I wasn’t there but I can imagine Annie wanting to slam the door in the face of Katrina (whom she immediately nicknamed Princess Katrina in her head, a moniker that we eventually shortened to Princess). But then Katrina did something only a princess (a true princess like Kate Middleton, not a faux princess like one of those Italian or Danish princesses who wear pantyhose with open-toed sandals and run away with their jockeys) could do—she won Annie over.

“I love your tattoo,” she said, admiring the labyrinth Annie did not remember inking on her upper right arm after a trip to Mexico.

Katrina went on, “I’m very into Mayan culture. Anyway, I walked the labyrinth the entire time I was doing a yoga retreat down in Tulum and it was the best meditation I have ever done. I can’t sit and meditate, so walking and meditating was simply perfect for me. The labyrinth looks like it fits you though. You look like the kind of person who always has to be on the move. Like a strong person who knows exactly what she wants in life.”

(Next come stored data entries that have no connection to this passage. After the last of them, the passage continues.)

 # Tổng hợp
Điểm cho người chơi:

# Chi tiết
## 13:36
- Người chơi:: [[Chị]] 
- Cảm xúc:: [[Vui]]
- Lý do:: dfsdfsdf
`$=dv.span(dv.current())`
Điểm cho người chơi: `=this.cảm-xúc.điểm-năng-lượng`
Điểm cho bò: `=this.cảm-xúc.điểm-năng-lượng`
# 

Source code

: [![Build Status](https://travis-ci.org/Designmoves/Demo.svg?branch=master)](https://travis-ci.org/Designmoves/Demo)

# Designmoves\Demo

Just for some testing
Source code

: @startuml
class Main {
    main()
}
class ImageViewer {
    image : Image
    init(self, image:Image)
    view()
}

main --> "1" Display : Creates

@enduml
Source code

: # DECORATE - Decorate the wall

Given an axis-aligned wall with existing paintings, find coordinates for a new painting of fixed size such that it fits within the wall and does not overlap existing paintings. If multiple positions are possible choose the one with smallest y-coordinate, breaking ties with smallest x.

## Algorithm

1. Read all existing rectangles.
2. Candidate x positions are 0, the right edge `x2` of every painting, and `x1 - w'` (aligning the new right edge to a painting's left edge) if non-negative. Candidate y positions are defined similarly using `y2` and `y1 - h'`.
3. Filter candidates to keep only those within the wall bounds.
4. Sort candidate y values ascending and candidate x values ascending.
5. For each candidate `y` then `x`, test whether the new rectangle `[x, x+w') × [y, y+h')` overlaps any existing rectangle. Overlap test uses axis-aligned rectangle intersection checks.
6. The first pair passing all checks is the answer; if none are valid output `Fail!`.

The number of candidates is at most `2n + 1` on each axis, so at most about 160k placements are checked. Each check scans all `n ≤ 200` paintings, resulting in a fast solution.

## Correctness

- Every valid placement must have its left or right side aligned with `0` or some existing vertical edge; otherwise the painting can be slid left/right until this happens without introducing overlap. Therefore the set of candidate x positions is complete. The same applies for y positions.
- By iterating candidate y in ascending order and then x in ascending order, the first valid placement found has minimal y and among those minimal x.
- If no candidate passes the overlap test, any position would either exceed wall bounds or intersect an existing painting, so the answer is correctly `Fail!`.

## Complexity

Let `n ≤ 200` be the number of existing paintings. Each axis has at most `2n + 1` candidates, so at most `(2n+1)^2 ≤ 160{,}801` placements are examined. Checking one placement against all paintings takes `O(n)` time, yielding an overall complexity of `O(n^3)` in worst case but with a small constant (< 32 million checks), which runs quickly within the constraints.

At that, Princess reached out and enveloped Annie, who had no idea what the tattoo meant, just that she woke up on spring break in Tijuana with a permanent reminder of a gorgeous Mexican tattoo artist named Maria permanently on her body, in a bear hug.

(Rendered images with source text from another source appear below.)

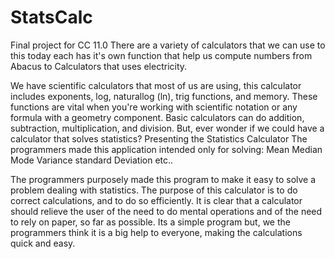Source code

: # StatsCalc
Final project for CC 11.0
There are a variety of calculators that we can use to this today
each has it's own function that help us compute numbers
from Abacus to Calculators that uses electricity.

We have scientific calculators that most of us are using,
this calculator includes exponents, log, naturallog (ln), trig functions, and memory. 
These functions are vital when you're working with scientific notation or any formula with a geometry component. Basic calculators can do addition, subtraction, multiplication, and division.
But, ever wonder if we could have a calculator that solves statistics?
Presenting the Statistics Calculator
The programmers made this application intended only for solving:
Mean
Median
Mode
Variance
standard Deviation
etc..

The programmers purposely made this program to make it easy to solve a problem
dealing with statistics. 
The purpose of this calculator is to do correct calculations, and to do so efficiently. It is clear that a calculator should relieve the user of the need to do mental operations and of the need to rely on paper, so far as possible.
Its a simple program but, we the programmers think it is a big help to 
everyone, making the calculations quick and easy.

“Thank you so much for having me,” Katrina declared, walking right past Annie into the living room, up the stairs, and into my room, where she plopped all six of the Louis Vuitton bags on the spare bed we had just dragged up from the basement and sat Indian style filing her nails, waiting for me to wake up.

Princess was terrifyingly put together on the outside and commanded an air of respect. More than that, she genuinely liked almost everyone she met and wanted to hug them and shower them with compliments and find ways to make their lives better, often through crystals, herbs, or skin care advice.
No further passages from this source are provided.